(Data entries)
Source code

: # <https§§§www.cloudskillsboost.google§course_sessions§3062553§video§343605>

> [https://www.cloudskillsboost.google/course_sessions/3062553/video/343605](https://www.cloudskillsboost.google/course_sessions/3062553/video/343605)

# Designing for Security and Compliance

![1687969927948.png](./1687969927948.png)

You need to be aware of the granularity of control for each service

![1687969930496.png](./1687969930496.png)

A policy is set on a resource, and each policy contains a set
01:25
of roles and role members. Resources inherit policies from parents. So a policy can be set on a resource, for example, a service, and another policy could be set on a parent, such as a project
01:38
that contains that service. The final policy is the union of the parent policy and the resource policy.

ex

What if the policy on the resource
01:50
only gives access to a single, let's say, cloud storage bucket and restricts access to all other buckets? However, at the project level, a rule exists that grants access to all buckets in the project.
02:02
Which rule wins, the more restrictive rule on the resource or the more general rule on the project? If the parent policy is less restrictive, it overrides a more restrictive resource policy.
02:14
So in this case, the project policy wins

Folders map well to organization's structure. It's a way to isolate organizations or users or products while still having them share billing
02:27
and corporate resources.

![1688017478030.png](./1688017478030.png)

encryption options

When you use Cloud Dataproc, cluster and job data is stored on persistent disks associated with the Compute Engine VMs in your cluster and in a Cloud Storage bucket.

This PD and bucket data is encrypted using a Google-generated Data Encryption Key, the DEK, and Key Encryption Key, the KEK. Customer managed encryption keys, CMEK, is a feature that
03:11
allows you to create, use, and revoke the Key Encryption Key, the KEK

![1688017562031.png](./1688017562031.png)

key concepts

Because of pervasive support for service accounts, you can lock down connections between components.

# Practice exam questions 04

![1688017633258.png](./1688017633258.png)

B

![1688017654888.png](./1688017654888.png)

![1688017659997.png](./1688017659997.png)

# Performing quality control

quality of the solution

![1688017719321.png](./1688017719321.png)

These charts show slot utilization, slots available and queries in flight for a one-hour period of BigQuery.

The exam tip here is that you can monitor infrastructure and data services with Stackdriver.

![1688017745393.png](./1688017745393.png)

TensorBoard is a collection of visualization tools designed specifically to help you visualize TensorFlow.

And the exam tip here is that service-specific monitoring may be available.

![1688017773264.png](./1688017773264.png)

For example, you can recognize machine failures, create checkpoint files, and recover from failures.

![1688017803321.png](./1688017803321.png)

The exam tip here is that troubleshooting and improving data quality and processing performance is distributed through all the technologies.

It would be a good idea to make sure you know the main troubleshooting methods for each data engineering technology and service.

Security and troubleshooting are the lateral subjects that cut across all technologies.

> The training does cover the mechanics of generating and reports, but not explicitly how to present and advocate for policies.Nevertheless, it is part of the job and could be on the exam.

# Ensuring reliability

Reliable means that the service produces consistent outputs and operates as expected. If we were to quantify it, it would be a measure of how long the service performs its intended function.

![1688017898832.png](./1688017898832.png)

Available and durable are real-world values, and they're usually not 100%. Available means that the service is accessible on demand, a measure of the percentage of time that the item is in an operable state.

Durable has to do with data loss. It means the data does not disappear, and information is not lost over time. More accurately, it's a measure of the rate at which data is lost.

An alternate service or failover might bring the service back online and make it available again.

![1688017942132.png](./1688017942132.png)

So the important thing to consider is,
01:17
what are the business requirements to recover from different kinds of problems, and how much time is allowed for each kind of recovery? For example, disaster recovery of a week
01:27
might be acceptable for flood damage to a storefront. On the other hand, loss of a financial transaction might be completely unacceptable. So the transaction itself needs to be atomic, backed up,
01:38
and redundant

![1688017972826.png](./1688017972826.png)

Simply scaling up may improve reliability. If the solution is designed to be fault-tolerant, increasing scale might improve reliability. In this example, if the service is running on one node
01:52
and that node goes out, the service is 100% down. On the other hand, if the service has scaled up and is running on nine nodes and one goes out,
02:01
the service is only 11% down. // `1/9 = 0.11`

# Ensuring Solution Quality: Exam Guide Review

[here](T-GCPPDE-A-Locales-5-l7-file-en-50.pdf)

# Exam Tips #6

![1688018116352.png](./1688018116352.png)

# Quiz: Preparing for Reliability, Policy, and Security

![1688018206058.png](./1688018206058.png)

◆ **Exercise aim**
Examine the records and report how many lines contain the string "down". Only the number should be given.

◆ **Finished exercise**
3